In 2000 Total number of cars produced = 3,50,000.

P= (30 - 0)% of 3,50,000 = 30% of 3,50,000 =1,05,000

Q=(45-30)% of 3,50,000 15% of 3,50,000 =52,500

R (65 - 45)% of 3,50,000 = 20% of 3,50,000 = 70,000

S=(75 - 65)% of 3,50,000 10% of 3,50,000 =35,000

T =(90 - 75)% of 3,50,000 15% of 3,50,000 =52,500

U=(100 -90)% of 3,50,000 10% of 3,50,000=35,000.

In 2001 Total number of cars produced = 4,40,000.
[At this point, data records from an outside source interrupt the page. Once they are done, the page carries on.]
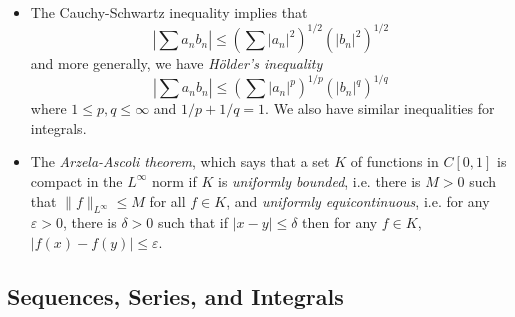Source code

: \documentclass{exam}
\theoremstyle{problemstyle}
\newcommand{\1}[1]{\textbf{1}_{\left[#1\right]}} %
\begin{document}
\begin{itemize}
	\item The Cauchy-Schwartz inequality implies that
	\[ | \sum a_n b_n | \leq \left( \sum |a_n|^2 \right)^{1/2} \left( |b_n|^2 \right)^{1/2} \]
	and more generally, we have \emph{H\"{o}lder's inequality}
	\[ | \sum a_n b_n | \leq \left( \sum |a_n|^p \right)^{1/p} \left( |b_n|^q \right)^{1/q} \]
	where $1 \leq p,q \leq \infty$ and $1/p + 1/q = 1$. We also have similar inequalities for integrals.

	\item The \emph{Arzela-Ascoli theorem}, which says that a set $K$ of functions in $C[0,1]$ is compact in the $L^\infty$ norm if $K$ is \emph{uniformly bounded}, i.e. there is $M > 0$ such that $\| f \|_{L^\infty} \leq M$ for all $f \in K$, and \emph{uniformly equicontinuous}, i.e. for any $\varepsilon > 0$, there is $\delta > 0$ such that if $|x - y| \leq \delta$ then for any $f \in K$, $|f(x) - f(y)| \leq \varepsilon$.
\end{itemize}

\subsection*{Sequences, Series, and Integrals}
\end{document}

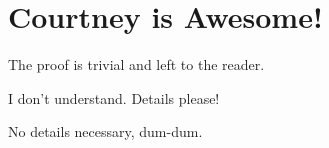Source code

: \documentclass{amsart}
\begin{document}
\section{Courtney is Awesome!}

The proof is trivial and left to the reader.

I don't understand. Details please!

No details necessary, dum-dum.
\end{document}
P= (40 - 0)% of 4,40,000 = 40% of 4,40,000 = 1,76,000

Q=(60- 40)% of 4,40,000 20% of 4,40,000= 88,000

R=(75- 60)% of 4,40,000 = 15% of 4,40,000 =66,000

S= (85 - 75)% of 4,40,000 = 10% of 4,40,000 = 44,000

T=(95 - 85)% of 4,40,000 = 10% of 4,40,000 =44,000

U=(100 95)% of 4,40,000 5% of 4,40,000 = 22,000

Now, we shall solve the questions.

Total number of cars of models P, Q and T manufactured in 2000

= (105000+ 52500 +52500) = 2,10,000.

 Sol.2.(b). Using the above calculation, the percentage change (rise/ fall) in production from 2000 to 2001 for various models is:

For P = [(176000-105000)/105000]× 100%= 67.62%, rise.

For Q = [(88000-52500)/52500]× 100%= 67.62%, rise.

For R= [(70000-66000)/70000]× 100%= 5.71%, fall.

For S = [(44000-35000)/35000]× 100%= 25.71%, rise.

For T = [(52500-44000)/52500]× 100%= 16.19%, fall.

For U = [(35000-22000)/35000]× 100%= 37.14%, fall.

Therefore percentage rise/fall is minimum for model R.

Sol.3.(a). Required difference = 88000- 52500= 35500

(Using calculations in the Solution of Q. 1)

Sol.4.(b). If the percentage production of P type cars in 2001 = percentage production of P type cars in 2000 30%,

then, number of P type cars produced in 2001 = 30% of 440000= 132000.

Sol.5.(c). Number of S type cars which remained unsold in 2000 =15% of 35000 and number of S type cars which remained unsold in 2001 = 15% of 44000.

Therefore total number of S type cars which remained unsold

=15% of (35000+44000)=15% of 79000=11850.